Sally Field Says Burt Reynolds Threw Norma Rae Script at Her
Sally Field says burt reynolds tried to stop her from making Norma Rae, then threw the script at her. She says the fight over the 1979 film became the point where she started pulling away from him, even after they had already made four movies together.
Smokey and the Bandit to Norma Rae
Field said, "I really only did one movie with Burt, which was Smokey and the Bandit." She met Reynolds while making the 1977 crime caper, then went on to make three more collaborations with him, including the 1980 sequel and the 1978 films Hooper and The End. The sequence matters because the career choice she made after that run changed the terms of their relationship.
Field said Reynolds called the Norma Rae character a whore because she had some sexual past. When she wanted the role, she said, "This is the better of me." She met with director Marty Ritt and took the part anyway, turning what Reynolds opposed into the project she says she needed at that moment.
Cannes and the Oscar night
Field said Reynolds discouraged her from attending the Norma Rae premiere at the Cannes Film Festival, where the film drew a standing ovation for about 10 minutes. "It was a standing ovation for like 10 minutes, and I started to cry," she said. She said the premiere gave the film public momentum before the awards run that followed.

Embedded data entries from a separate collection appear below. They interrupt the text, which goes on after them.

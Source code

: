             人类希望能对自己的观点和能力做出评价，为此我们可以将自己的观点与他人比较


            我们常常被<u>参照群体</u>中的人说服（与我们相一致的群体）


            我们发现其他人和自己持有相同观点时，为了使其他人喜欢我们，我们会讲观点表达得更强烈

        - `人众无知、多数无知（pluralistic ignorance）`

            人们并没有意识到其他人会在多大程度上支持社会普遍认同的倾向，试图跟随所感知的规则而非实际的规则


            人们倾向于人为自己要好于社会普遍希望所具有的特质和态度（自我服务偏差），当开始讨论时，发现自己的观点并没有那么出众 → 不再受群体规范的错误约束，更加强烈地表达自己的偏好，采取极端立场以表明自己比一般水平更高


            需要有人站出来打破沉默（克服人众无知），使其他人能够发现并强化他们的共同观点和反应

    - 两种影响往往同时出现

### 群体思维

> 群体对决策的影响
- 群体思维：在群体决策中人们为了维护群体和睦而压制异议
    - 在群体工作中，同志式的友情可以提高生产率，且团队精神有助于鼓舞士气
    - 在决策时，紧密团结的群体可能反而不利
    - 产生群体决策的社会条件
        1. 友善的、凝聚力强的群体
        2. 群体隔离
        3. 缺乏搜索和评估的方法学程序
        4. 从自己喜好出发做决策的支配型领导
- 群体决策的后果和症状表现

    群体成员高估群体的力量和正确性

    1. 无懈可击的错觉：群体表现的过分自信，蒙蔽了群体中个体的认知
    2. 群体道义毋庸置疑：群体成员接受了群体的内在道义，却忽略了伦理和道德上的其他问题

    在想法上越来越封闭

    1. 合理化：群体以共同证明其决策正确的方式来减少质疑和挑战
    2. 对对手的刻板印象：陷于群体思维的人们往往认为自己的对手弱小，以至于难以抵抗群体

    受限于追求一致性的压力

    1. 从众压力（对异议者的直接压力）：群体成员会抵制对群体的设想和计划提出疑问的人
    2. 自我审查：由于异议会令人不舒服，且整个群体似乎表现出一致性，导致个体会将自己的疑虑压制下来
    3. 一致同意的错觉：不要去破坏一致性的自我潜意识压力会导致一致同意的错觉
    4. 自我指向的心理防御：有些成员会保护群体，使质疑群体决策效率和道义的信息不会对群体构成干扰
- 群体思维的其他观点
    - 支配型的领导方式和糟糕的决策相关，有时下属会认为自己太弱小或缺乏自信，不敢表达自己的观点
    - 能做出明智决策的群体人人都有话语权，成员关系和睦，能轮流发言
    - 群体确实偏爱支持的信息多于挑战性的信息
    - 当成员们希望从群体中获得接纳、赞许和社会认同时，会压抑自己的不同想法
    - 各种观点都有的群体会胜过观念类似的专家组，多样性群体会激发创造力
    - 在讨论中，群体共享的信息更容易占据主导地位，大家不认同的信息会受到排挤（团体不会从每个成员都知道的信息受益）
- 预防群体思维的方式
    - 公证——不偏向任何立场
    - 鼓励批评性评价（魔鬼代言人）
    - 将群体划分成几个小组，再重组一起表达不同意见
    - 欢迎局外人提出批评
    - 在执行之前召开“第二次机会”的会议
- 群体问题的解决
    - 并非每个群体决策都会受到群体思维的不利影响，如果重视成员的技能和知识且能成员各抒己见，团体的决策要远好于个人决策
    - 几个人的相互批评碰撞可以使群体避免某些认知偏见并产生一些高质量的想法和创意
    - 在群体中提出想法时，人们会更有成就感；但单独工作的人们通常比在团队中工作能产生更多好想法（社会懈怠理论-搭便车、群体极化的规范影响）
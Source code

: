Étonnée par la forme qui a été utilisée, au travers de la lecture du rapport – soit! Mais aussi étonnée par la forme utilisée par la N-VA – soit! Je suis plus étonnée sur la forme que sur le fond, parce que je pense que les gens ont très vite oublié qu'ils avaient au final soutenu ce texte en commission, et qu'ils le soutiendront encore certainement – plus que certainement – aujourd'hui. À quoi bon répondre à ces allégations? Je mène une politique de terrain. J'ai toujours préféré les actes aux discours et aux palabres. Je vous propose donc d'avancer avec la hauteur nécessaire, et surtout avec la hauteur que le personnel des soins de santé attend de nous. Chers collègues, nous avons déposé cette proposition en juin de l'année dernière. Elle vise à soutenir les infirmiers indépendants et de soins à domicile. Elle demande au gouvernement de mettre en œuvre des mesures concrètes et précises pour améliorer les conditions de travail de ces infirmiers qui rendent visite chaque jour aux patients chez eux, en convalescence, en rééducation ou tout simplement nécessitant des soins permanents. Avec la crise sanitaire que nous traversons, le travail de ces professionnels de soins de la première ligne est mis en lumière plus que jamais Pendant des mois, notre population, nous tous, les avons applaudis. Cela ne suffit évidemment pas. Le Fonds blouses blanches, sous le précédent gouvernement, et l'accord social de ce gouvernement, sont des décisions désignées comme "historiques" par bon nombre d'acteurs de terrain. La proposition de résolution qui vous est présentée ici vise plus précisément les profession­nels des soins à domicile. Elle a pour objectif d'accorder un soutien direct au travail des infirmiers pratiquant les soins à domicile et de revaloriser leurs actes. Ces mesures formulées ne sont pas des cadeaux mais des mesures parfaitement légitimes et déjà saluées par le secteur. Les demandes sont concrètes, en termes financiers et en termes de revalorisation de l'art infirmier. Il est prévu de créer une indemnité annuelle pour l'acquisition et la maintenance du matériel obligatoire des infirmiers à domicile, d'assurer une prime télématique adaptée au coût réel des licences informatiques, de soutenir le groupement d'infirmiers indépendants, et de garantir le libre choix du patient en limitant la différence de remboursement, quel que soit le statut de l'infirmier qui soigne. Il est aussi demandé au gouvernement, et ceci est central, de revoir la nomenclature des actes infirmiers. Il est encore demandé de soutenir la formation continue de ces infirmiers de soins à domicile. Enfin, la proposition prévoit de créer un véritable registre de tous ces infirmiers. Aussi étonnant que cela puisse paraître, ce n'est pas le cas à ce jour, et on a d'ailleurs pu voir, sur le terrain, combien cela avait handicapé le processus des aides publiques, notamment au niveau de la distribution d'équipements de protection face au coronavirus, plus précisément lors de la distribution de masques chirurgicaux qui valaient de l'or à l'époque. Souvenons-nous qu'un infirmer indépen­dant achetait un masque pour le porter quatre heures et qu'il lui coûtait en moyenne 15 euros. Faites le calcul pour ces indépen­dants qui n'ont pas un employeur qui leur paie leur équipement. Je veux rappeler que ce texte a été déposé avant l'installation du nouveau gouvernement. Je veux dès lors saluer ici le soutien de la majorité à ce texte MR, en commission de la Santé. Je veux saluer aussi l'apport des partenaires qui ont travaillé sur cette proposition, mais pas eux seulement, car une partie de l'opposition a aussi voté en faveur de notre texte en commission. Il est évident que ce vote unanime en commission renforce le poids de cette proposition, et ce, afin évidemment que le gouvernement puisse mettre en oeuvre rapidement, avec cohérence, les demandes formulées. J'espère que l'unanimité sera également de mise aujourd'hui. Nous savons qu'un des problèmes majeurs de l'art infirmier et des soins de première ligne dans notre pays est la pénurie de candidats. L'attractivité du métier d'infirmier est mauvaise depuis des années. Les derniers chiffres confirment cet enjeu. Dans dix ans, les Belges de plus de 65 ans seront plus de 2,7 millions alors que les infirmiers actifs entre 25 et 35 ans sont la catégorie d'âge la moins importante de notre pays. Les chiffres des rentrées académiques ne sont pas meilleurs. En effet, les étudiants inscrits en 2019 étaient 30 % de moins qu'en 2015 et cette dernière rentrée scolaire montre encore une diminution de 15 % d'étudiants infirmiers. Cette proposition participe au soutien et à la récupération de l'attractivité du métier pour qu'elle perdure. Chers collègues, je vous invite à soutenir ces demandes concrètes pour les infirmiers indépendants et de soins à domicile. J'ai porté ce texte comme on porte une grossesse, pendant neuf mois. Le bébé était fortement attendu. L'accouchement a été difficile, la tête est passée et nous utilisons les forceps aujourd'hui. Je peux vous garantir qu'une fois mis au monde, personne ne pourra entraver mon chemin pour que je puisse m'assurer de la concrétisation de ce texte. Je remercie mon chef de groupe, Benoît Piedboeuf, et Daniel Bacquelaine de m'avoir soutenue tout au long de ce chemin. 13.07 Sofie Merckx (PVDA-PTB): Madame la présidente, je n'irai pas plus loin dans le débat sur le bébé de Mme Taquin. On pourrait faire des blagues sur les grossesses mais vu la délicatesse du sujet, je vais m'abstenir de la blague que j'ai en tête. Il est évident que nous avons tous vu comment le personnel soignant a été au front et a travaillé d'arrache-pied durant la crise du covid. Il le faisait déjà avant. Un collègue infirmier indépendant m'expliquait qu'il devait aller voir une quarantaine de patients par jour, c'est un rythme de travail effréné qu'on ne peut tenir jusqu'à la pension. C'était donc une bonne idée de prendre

Field also said Reynolds refused to attend the Oscars with her the night she won Best Lead Actress. That left her accepting the biggest prize of the campaign without him beside her, after he had already tried to keep her from the role in the first place. She said, "Being Norma at that time was exactly what I needed, because to learn how to stand in her shoes, I think I said this [in her 2018 memoir In Pieces], I could feel my own legs."
1982 and the end
Field said she and Reynolds entered a tumultuous, complicated relationship after meeting in 1977, and that he was very much like her stepfather, who had abused her as a child. She said Reynolds was her exercising her stepfather out of her brain. The relationship ended for good in 1982, but the turning point came earlier, when Norma Rae gave her a way out of the dynamic she was already questioning.
For readers who only knew the pair as a screen team, the useful takeaway is simple: Norma Rae was not just another credit in a five-year relationship. It was the role Field says helped her separate a work decision from Reynolds’ control, and it became the film that pushed her into the center of her own career.